Object decoding accuracy was significantly higher than the chance performance (1/11 = 9%) at all eccentricities and all spatial frequencies, indicating that there is object-relevant information at all locations and frequencies (Figure 5). However, it can be seen that classification accuracy was best for high spatial frequency features at the center, and best for low spatial frequency into the periphery. Thus, even simple detectors based on spatial frequency features show an advantage for sampling densely at the center and sparsely in the periphery.

Human categorization on foveated images

Our finding that human-like foveation is optimal for recognition is based on training neural networks. We therefore wondered how image categorization by humans would change across varying peripheral blur profiles. Since human eyes are already equipped with the typical peripheral blur profile, we predicted that foveating images with spatial decay factor of less than 1 should have no effect on recognition performance. Further, viewing images with steeper blur profiles should lead to reduced performance, due to the lack of useful low-frequency features in the periphery.
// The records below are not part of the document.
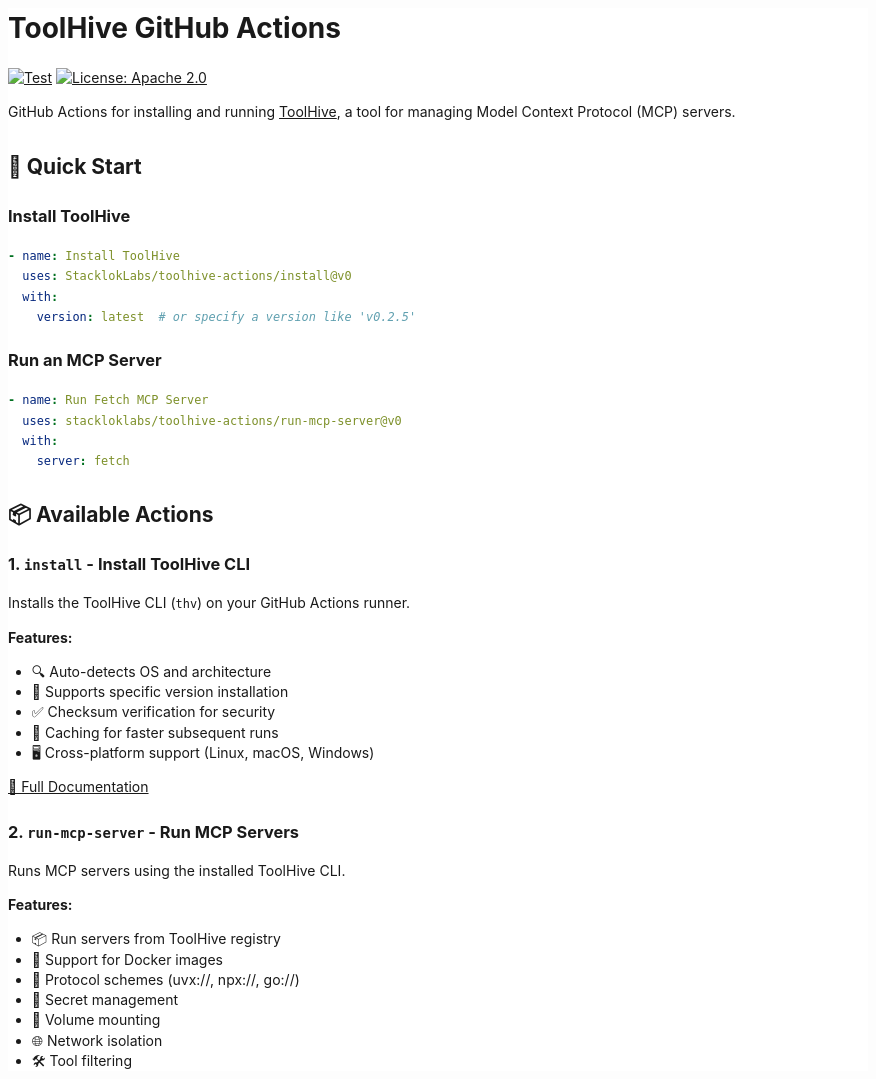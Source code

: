 # ToolHive GitHub Actions

[![Test](https://github.com/StacklokLabs/toolhive-actions/actions/workflows/test.yml/badge.svg)](https://github.com/StacklokLabs/toolhive-actions/actions/workflows/test.yml)
[![License: Apache 2.0](https://img.shields.io/badge/License-Apache%202.0-blue.svg)](https://opensource.org/licenses/Apache-2.0)

GitHub Actions for installing and running [ToolHive](https://github.com/stacklok/toolhive), a tool for managing Model Context Protocol (MCP) servers.

## 🚀 Quick Start

### Install ToolHive

```yaml
- name: Install ToolHive
  uses: StacklokLabs/toolhive-actions/install@v0
  with:
    version: latest  # or specify a version like 'v0.2.5'
```

### Run an MCP Server

```yaml
- name: Run Fetch MCP Server
  uses: stackloklabs/toolhive-actions/run-mcp-server@v0
  with:
    server: fetch
```

## 📦 Available Actions

### 1. `install` - Install ToolHive CLI

Installs the ToolHive CLI (`thv`) on your GitHub Actions runner.

**Features:**
- 🔍 Auto-detects OS and architecture
- 📌 Supports specific version installation
- ✅ Checksum verification for security
- 🚀 Caching for faster subsequent runs
- 🖥️ Cross-platform support (Linux, macOS, Windows)

[📖 Full Documentation](./install/README.md)

### 2. `run-mcp-server` - Run MCP Servers

Runs MCP servers using the installed ToolHive CLI.

**Features:**
- 📦 Run servers from ToolHive registry
- 🐳 Support for Docker images
- 🔧 Protocol schemes (uvx://, npx://, go://)
- 🔐 Secret management
- 📁 Volume mounting
- 🌐 Network isolation
- 🛠️ Tool filtering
We evaluated these predictions using several behavioural experiments on humans. In Experiment 1, subjects had to indicate whether briefly presented scene contained an animal or not (see Methods). An example image is shown in Figure 6A. We used four types of images: full resolution and three levels of foveation with spatial decay factors of 0.25, 1 and 4. Critically, to avoid memory effects, subjects saw a given scene only once across all levels of foveation.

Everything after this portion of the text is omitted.